Anonymous Monk has asked for the wisdom of the Perl Monks concerning the following question:

I need to replace some metachars ? => # and * => ? but only if they are unescaped and at the same time unescape all escaped chars.
I first tried many variations with a couple of substitutions but none of them worked. At last I found something that works but looks somewhat odd:
my $string = 't?e\\\\xt\\\\* with escapes\\*'; my $result = ''; while (not $string =~ m/\G\z/gc) { if ($string =~ /\G([^\\*?]+)/gc) { # normal chars $result .= $1; } elsif ($string =~ /\G\\(.)/gc) { # escaped $result .= $1; } elsif ($string =~ /\G\*/gc) { # unescaped * $result .= '?'; } elsif ($string =~ /\G\?/gc) { # unescaped ? $result .= '#'; } } $string = $result; print $string; # prints 't#e\xt\? with escapes*'
As I said I can live with it but I wonder if there is also a solution based on a couple of s///g; It is somewhat embarrassing not to find a solution for such a seemingly simple problem. So I hope for your wisdom to learn and improve my regex arsenal.

Thanks
Michael

Replies are listed 'Best First'.
Re: Replace only unescaped metachars
by ikegami (Patriarch) on Feb 22, 2007 at 17:33 UTC

    You really do need a parser, so while a pair of substitutions is possible, it's not the most appropriate.

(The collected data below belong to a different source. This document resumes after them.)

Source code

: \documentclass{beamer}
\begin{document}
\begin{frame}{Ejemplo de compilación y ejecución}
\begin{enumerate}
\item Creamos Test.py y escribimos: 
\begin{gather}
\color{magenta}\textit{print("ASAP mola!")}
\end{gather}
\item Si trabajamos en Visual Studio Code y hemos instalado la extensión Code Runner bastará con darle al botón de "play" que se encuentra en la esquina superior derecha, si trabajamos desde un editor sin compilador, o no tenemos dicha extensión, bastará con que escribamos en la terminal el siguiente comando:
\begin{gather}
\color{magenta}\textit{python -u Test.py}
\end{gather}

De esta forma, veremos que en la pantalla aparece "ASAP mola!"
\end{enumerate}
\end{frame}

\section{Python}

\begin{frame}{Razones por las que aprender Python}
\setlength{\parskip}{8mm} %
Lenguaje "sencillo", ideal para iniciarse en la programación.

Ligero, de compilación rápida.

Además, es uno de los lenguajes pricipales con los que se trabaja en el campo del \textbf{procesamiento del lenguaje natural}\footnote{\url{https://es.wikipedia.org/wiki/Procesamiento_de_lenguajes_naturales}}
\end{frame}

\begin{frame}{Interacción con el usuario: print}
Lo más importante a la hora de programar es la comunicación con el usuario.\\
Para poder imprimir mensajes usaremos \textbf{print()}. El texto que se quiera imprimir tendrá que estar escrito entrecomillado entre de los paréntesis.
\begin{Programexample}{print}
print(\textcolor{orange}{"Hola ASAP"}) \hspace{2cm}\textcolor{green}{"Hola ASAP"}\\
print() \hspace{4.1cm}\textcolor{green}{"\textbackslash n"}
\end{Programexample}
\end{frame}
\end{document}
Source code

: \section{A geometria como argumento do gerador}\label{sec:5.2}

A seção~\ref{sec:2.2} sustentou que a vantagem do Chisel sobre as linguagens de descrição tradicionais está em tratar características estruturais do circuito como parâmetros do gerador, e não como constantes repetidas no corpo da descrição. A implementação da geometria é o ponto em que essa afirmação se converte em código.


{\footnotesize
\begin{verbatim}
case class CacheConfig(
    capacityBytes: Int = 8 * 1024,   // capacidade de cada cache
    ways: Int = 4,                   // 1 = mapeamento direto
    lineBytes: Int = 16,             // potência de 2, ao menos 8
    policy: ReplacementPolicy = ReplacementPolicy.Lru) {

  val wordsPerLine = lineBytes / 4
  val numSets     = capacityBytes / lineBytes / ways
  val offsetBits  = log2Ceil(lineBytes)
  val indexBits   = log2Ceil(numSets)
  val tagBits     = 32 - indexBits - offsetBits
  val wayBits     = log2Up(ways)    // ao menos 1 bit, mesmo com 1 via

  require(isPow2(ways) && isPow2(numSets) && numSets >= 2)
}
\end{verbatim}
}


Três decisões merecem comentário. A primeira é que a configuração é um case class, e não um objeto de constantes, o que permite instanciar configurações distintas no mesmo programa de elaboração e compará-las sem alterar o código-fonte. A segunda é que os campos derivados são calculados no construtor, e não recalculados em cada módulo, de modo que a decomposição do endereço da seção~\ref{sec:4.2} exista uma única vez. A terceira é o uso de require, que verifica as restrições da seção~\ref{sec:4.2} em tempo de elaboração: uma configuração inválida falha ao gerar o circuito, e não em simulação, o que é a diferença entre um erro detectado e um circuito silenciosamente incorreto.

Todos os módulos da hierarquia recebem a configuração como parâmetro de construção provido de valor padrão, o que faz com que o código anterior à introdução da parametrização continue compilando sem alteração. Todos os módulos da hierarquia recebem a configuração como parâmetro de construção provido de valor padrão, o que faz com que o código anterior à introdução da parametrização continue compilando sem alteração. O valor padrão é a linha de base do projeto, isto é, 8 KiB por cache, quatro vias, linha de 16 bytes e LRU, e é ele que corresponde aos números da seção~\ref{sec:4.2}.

    my %conv = ( '*' => '?', '?' => '#' ); my $conv = quotemeta(join('', keys(%conv))); my $string = 't?e\\\\xt\\\\* with escapes\\*'; my $result = $string; for ($result) { s/(?<!\\)((?:\\{2})*)([$conv])/$1$conv{$2}/g; s/\\(.)/$1/sg; } print($result, "\n");

    Your code can be simplified (visually):

    my $string = 't?e\\\\xt\\\\* with escapes\\*'; my $result = ''; for ($string) { /\G \\(.) /xgcs && do { $result .= $1; redo; }; /\G \* /xgcs && do { $result .= '?'; redo; }; /\G \? /xgcs && do { $result .= '#'; redo; }; /\G (.) /xgcs && do { $result .= $1; redo; }; } print($result, "\n");

    An optimization of the above:

    my $string = 't?e\\\\xt\\\\* with escapes\\*'; my $result = ''; for ($string) { $result .= $1 if /\G ([^\\*?]+) /xgcs; /\G \\(.) /xgcs && do { $result .= $1; redo; }; /\G \* /xgcs && do { $result .= '?'; redo; }; /\G \? /xgcs && do { $result .= '#'; redo; }; } print($result, "\n");
      Ah, yes, this is the clever part I was missing:
      (?<!\\) ((?:\\{2})*)
      It makes sure that only unescaped metachars are converted (all preceding escapes are even).
      Thanks!

      But why is the following an optimization (against my code)?:
      for ($string) { $result .= $1 if /\G ([^\\*?]+) /xgcs; /\G \\(.) /xgcs && do { $result .= $1; redo; }; /\G \* /xgcs && do { $result .= '?'; redo; }; /\G \? /xgcs && do { $result .= '#'; redo; }; }
      If I see it right, both versions try to keep the common case at the beginning and have to walk through the other regexes until the first match. (Besides the 'redo' irritated me until I read in the docs that it doesn't redo do-blocks) But still thank you very much for this too, it is always good to have variations at hand.
      -Michael

        But why is the following an optimization (against my code)?:

        It's an optimization against *my* code. You had a similar optimization already. (Your first elsif would have to be an if to be the same.)

        Besides the 'redo' irritated me until I read in the docs that it doesn't redo do-blocks

        redo, last and next only work on the various for/foreach blocks, while blocks and bare blocks. They don't work on non-loop blocks such as if, do, eval and sub blocks.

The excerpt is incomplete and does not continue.